Kitz Forum

Chat => Tech Chat => Topic started by: renluop on October 09, 2018, 11:06:29 AM

Title: Dates change themselves to weird number when exported to CSV
Post by: renluop on October 09, 2018, 11:06:29 AM
I was connected to a site (not Companies House) that supplies financial data of companies. The accounts' dates are such as 30 Jul 2017 and the data can be exported in CSV.
When, however, the CSV file is opened the date appears as a large number, in this case 1501372800. 30/07/2017's value in Excel is 42946, and doesn't seem to have any obvious relationship to 1501372800.

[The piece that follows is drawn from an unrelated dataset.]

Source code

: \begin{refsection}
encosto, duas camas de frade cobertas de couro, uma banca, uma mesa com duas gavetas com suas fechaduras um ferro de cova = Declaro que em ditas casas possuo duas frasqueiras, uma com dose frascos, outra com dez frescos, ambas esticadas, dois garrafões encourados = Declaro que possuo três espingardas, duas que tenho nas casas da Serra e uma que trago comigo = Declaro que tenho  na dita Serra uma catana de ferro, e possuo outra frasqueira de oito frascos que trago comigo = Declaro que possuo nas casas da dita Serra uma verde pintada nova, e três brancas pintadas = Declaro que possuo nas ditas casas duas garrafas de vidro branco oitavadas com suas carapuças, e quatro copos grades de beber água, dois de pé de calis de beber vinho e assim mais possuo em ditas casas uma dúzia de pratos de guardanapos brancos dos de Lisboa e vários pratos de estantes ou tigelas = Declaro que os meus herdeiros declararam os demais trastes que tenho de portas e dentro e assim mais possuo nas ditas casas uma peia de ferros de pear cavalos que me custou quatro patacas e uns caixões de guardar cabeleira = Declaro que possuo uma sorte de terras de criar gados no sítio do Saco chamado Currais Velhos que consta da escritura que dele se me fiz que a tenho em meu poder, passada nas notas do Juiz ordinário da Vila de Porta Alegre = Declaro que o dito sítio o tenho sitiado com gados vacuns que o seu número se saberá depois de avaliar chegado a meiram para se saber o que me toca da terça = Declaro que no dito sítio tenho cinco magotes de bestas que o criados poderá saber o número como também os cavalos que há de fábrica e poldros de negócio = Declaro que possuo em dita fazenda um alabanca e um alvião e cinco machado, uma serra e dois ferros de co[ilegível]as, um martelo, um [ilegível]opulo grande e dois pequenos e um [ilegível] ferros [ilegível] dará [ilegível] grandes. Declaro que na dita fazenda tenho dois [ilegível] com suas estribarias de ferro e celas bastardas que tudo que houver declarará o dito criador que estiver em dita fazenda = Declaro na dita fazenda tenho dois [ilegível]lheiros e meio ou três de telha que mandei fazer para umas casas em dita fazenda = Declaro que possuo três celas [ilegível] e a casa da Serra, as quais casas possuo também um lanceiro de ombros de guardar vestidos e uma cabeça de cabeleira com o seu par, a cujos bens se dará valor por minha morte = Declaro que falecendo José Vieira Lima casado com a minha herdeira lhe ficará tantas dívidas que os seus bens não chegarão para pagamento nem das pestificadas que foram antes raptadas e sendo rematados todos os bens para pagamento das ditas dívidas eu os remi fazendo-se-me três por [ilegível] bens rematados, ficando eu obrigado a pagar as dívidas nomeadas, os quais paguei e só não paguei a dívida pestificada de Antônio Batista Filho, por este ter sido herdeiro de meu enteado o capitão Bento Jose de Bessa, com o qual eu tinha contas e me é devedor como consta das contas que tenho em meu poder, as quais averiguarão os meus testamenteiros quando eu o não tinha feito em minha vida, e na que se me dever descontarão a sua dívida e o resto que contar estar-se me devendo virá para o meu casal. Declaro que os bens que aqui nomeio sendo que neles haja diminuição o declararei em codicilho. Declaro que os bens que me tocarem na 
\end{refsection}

Knowing the quality of brains here, I'm wondering if any one has any idea why 30 Jul 2017 becomes such a weird number in CSV, and secondly how to convert that to a recognisable date.
Title: Re: Dates change themselves to weird number when exported to CSV
Post by: broadstairs on October 09, 2018, 11:14:33 AM
My only thought - what is the property value of the cell? I get funny values showing if not defined as a date value.

Stuart
Title: Re: Dates change themselves to weird number when exported to CSV
Post by: watcher on October 09, 2018, 11:22:33 AM
The 10 digit number would suggest that this is a Unix date format based on the number of seconds that have elapsed since January 1 1970 (yes, really!).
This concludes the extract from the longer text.